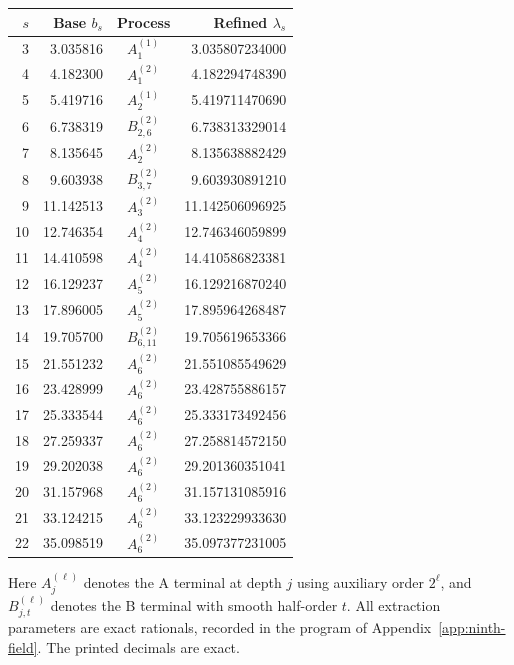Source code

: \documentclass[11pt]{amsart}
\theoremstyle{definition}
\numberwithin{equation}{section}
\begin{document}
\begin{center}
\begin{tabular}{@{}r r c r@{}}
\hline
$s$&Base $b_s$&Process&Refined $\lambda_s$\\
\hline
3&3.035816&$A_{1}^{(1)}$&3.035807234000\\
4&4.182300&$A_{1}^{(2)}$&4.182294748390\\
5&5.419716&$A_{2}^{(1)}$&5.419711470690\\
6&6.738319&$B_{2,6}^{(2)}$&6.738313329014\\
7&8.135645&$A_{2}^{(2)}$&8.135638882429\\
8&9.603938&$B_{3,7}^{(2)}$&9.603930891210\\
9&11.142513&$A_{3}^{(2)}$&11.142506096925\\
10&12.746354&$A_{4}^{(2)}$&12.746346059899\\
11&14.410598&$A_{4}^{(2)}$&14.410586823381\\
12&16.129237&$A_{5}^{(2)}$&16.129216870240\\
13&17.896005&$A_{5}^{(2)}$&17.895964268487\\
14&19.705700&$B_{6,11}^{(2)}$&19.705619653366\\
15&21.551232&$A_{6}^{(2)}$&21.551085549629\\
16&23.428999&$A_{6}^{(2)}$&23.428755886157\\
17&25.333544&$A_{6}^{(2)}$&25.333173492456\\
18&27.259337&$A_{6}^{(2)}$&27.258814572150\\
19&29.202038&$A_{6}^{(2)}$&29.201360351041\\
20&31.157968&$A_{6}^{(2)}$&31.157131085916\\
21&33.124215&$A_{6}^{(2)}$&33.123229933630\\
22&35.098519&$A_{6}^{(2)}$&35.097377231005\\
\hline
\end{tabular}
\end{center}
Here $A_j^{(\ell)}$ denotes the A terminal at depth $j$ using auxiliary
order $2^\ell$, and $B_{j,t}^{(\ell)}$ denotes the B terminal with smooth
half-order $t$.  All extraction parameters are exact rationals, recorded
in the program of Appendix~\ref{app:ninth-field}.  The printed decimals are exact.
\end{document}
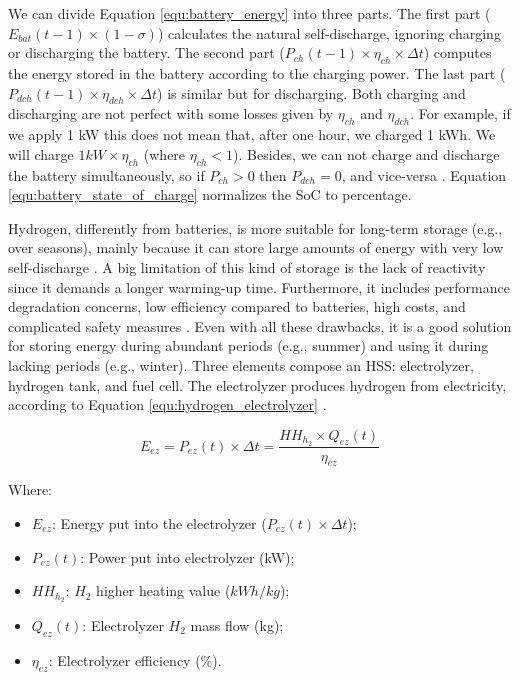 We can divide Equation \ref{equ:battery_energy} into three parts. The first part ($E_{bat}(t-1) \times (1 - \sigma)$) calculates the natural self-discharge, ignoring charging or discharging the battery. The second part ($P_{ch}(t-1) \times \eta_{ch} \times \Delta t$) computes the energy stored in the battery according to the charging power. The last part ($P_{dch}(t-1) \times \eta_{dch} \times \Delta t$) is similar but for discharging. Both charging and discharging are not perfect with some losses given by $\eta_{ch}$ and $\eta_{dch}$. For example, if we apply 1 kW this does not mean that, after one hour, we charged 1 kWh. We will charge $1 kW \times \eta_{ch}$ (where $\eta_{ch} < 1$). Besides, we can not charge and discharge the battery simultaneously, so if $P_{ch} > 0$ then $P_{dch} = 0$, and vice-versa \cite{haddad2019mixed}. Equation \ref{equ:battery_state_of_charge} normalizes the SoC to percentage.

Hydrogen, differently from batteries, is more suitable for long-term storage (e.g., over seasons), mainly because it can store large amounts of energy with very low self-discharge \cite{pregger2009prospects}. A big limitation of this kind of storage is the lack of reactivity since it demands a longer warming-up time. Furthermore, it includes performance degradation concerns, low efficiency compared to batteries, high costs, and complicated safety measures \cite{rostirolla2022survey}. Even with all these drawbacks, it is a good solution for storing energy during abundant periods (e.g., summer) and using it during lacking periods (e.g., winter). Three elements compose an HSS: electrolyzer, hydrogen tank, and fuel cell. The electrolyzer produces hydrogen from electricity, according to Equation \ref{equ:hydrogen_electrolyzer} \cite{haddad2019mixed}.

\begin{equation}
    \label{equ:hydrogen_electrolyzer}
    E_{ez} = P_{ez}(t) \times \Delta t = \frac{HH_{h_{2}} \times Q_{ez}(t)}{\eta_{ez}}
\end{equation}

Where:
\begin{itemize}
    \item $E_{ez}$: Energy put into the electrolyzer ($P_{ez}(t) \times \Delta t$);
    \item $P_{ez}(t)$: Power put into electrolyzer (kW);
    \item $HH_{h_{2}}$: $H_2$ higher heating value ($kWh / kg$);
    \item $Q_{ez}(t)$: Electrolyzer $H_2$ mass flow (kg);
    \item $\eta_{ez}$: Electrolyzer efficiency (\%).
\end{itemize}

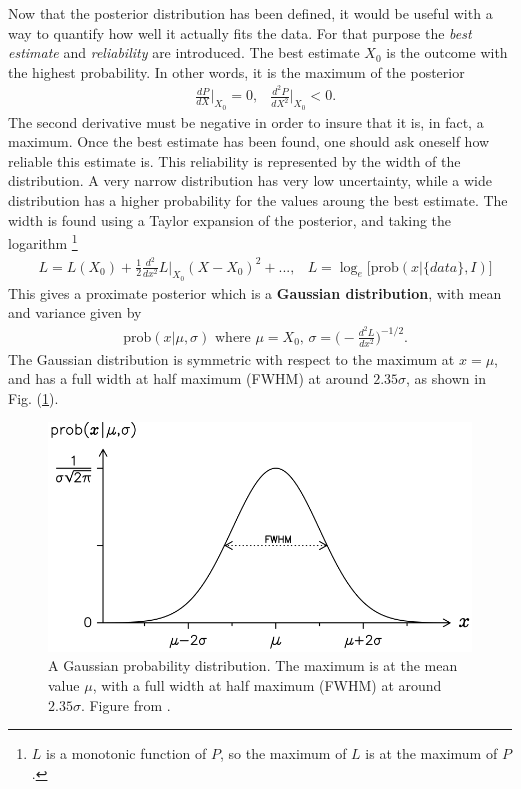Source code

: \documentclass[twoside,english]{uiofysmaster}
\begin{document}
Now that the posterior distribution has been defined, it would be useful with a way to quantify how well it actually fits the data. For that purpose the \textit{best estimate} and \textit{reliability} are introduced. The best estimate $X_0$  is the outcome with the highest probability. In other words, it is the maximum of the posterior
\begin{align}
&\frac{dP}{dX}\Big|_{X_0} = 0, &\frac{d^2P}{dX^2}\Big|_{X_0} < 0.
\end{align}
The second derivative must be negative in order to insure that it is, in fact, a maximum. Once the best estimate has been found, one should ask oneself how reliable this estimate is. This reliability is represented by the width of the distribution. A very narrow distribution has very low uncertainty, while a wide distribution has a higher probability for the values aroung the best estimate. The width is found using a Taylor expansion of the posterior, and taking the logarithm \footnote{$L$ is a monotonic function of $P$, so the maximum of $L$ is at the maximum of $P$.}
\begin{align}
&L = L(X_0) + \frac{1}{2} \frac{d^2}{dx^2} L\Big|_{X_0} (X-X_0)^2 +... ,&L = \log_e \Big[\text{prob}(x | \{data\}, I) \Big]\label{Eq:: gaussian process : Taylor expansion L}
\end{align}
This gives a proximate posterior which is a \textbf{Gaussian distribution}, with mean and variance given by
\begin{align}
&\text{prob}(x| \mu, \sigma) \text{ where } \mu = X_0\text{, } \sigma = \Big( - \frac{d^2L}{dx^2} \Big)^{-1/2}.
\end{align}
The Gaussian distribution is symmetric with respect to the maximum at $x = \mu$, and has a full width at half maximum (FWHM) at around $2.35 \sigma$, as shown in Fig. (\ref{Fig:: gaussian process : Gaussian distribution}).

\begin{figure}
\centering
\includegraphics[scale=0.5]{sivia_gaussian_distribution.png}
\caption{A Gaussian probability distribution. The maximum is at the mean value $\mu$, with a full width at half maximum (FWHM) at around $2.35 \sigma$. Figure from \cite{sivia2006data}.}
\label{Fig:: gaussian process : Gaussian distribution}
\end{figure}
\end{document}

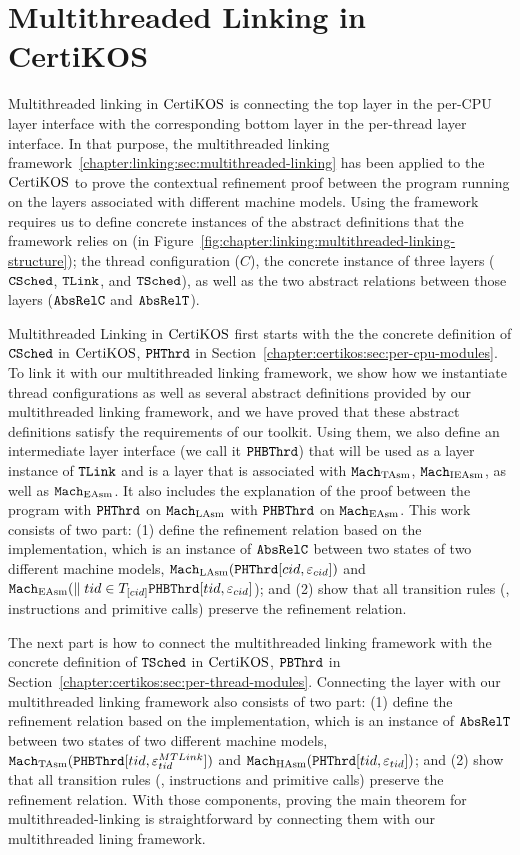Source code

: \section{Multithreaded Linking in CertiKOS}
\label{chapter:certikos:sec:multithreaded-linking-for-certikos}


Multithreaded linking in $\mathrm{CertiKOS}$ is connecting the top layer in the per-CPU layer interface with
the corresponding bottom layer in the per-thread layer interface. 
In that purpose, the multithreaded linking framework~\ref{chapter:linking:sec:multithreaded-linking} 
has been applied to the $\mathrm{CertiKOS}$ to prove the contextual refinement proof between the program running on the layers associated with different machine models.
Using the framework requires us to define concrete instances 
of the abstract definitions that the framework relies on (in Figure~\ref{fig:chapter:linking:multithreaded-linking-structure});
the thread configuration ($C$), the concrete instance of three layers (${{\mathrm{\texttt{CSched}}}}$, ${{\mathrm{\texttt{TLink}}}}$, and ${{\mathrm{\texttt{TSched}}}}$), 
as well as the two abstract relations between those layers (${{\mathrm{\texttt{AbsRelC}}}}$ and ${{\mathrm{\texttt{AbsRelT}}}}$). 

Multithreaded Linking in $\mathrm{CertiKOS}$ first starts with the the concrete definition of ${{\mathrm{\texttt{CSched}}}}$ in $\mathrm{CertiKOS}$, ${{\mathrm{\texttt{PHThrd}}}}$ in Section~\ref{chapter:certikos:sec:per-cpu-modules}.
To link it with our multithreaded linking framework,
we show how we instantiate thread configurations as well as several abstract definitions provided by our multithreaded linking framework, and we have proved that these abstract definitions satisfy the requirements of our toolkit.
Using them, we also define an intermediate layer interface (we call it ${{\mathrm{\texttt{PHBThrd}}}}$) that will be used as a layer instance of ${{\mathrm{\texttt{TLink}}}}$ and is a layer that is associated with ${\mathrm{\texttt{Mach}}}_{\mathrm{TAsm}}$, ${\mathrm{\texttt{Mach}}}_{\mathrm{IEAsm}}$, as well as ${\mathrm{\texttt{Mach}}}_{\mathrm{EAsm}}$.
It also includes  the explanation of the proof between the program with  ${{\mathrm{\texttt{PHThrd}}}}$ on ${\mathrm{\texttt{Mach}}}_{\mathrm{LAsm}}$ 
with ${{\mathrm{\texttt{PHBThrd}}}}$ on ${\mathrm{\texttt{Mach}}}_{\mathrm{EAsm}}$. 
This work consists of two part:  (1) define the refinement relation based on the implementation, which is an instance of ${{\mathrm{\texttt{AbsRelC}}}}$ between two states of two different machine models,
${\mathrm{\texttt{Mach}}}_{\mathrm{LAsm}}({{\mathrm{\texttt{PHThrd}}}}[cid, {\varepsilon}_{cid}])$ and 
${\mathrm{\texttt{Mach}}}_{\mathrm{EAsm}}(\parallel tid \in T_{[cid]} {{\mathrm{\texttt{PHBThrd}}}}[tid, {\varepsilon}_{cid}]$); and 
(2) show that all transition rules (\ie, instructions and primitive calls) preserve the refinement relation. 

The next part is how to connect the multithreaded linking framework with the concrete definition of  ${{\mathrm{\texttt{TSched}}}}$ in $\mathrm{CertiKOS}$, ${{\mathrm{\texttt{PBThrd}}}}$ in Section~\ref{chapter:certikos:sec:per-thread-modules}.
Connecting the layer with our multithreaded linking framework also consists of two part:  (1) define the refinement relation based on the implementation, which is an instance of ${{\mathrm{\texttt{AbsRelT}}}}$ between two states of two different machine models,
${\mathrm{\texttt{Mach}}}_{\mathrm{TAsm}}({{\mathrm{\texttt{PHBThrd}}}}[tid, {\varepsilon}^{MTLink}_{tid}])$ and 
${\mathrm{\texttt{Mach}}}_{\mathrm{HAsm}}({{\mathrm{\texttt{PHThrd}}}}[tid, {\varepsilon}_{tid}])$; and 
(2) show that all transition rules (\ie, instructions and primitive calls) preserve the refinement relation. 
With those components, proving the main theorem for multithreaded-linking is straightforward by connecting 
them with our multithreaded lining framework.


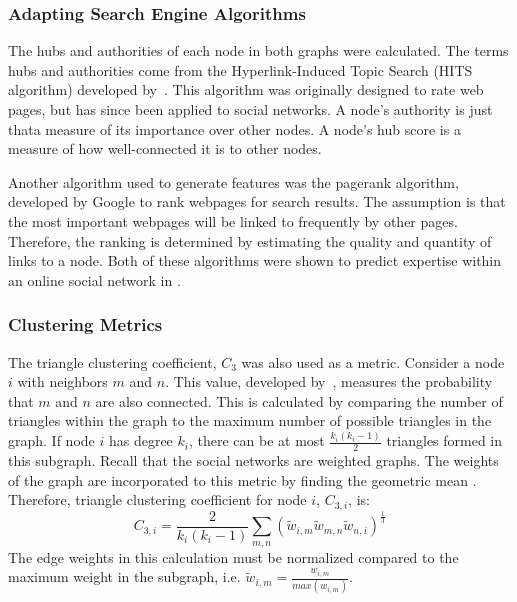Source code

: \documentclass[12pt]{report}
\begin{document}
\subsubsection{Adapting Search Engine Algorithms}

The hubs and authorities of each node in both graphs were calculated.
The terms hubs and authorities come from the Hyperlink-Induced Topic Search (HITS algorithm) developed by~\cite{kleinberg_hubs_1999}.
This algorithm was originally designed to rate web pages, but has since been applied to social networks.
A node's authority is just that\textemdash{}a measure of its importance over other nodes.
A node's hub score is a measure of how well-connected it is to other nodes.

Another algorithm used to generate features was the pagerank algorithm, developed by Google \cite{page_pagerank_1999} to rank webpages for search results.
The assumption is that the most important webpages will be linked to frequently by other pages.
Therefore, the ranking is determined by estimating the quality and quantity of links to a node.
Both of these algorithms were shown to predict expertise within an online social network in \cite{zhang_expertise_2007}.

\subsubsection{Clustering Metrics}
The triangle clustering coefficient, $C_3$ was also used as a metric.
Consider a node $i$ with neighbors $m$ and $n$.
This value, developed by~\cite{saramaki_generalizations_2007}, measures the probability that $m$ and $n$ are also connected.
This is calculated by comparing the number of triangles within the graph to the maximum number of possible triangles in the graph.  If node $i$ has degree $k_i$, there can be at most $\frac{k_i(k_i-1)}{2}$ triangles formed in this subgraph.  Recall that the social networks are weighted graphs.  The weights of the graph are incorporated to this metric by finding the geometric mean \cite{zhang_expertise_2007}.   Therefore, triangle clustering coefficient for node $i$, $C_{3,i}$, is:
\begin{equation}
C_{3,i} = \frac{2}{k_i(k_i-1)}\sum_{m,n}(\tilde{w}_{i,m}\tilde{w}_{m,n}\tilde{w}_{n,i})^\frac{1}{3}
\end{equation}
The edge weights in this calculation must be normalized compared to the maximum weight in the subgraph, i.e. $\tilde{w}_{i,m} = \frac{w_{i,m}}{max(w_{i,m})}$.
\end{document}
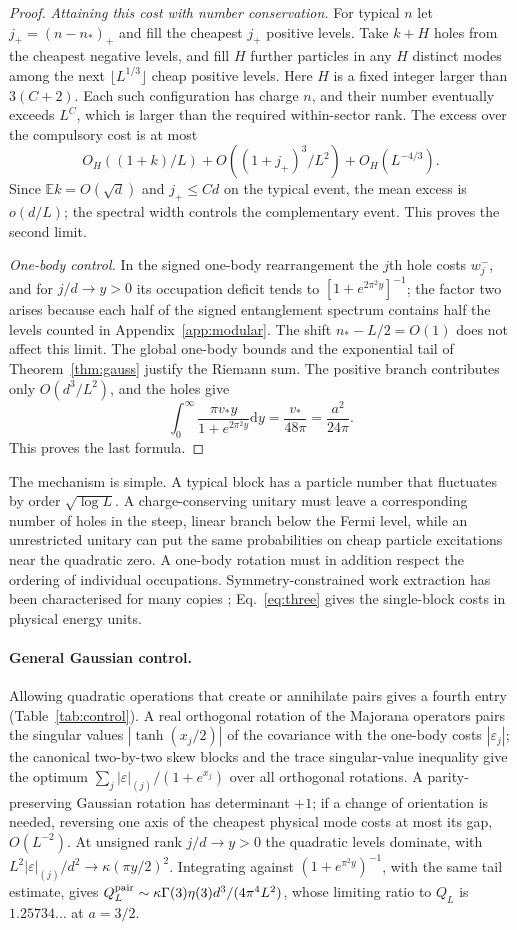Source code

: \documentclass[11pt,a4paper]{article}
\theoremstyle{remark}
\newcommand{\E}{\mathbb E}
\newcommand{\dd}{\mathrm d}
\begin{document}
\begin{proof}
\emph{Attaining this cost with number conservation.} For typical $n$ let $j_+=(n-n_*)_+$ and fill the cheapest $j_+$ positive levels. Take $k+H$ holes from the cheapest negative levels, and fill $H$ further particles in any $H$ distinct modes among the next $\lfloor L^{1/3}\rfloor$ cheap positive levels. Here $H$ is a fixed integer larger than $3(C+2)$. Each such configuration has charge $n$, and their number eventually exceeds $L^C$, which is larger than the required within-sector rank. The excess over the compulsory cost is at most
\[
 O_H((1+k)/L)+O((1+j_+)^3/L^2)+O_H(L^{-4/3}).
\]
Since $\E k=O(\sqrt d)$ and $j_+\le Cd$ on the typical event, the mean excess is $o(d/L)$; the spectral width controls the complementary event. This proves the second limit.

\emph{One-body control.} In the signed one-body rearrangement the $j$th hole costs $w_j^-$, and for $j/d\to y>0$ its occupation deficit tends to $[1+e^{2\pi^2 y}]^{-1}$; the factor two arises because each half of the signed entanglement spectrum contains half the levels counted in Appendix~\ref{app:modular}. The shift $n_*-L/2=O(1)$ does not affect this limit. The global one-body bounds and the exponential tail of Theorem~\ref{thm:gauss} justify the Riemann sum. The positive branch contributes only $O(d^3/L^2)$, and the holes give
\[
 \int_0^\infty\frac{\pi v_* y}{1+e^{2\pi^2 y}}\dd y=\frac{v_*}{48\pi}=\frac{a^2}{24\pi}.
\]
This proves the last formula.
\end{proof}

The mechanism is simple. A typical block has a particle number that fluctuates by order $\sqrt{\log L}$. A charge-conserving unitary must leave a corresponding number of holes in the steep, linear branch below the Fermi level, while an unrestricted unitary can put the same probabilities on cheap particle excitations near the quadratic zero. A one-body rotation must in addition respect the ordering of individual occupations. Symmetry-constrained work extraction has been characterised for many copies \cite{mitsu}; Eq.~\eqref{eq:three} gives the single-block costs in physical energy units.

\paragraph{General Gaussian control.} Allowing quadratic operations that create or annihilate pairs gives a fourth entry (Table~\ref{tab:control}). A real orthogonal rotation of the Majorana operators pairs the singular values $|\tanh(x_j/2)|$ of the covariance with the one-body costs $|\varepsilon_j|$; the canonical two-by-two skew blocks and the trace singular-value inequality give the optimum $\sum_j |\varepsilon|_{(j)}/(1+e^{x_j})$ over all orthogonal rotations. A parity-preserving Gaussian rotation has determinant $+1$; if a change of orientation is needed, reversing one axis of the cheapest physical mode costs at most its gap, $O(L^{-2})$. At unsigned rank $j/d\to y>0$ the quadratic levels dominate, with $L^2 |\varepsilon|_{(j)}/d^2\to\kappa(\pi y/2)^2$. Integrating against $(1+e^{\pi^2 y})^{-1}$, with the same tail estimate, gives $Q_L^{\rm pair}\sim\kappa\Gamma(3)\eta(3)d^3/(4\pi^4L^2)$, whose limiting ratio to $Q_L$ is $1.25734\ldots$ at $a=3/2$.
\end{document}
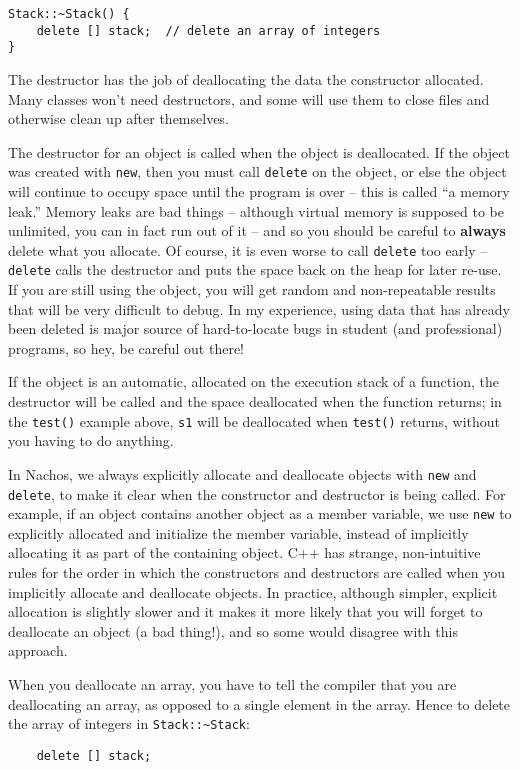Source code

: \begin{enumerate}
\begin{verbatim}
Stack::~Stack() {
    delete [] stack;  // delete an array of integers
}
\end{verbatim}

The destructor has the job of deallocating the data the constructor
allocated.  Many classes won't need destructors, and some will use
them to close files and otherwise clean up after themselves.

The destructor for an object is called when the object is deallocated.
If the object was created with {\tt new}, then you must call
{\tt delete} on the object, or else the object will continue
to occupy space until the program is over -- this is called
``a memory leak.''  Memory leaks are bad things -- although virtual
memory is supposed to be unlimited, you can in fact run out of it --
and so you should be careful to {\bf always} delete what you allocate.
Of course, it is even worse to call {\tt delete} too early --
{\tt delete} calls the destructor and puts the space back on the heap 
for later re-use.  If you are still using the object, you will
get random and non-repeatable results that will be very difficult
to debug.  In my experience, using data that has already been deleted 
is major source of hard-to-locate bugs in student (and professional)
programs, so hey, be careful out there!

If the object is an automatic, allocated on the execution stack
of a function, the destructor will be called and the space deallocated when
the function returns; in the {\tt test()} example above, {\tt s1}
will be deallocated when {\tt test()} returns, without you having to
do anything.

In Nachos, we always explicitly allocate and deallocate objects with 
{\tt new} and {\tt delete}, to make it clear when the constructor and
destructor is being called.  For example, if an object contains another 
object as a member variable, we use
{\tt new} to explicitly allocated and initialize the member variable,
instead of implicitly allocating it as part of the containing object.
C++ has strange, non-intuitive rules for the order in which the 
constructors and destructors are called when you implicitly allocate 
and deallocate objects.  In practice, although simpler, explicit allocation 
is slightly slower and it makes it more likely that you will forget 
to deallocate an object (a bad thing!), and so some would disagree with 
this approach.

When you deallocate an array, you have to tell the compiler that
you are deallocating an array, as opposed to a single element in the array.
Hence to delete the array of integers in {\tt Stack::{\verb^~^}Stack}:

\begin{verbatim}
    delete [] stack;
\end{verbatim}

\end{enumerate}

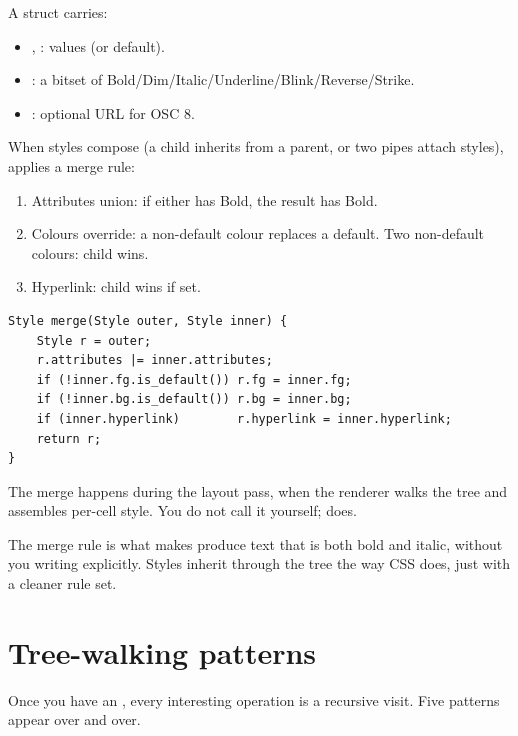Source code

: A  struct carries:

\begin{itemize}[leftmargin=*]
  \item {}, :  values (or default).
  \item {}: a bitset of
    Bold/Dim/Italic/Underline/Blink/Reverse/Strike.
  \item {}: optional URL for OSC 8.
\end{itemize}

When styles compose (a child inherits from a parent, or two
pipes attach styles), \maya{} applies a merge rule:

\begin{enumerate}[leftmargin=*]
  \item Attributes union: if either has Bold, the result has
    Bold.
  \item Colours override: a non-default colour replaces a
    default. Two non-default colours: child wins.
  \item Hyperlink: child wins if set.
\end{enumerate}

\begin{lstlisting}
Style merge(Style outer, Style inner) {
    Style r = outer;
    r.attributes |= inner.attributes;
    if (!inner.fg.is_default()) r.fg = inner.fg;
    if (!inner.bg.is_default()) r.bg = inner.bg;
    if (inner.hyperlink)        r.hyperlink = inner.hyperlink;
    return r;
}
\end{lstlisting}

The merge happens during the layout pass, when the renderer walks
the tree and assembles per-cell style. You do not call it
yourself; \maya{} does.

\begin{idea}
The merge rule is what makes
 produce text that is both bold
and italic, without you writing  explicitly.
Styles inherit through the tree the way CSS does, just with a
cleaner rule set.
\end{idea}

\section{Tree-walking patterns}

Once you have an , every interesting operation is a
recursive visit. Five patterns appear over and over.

_ _ _ _

> [Work to complete]:
Copy out only the lines above from the one with "The triangle clustering" to the one with "This value, developed", inclusive, exactly as they stand.

> [Result]:
The triangle clustering coefficient, $C_3$ was also used as a metric.
Consider a node $i$ with neighbors $m$ and $n$.
This value, developed by~\cite{saramaki_generalizations_2007}, measures the probability that $m$ and $n$ are also connected.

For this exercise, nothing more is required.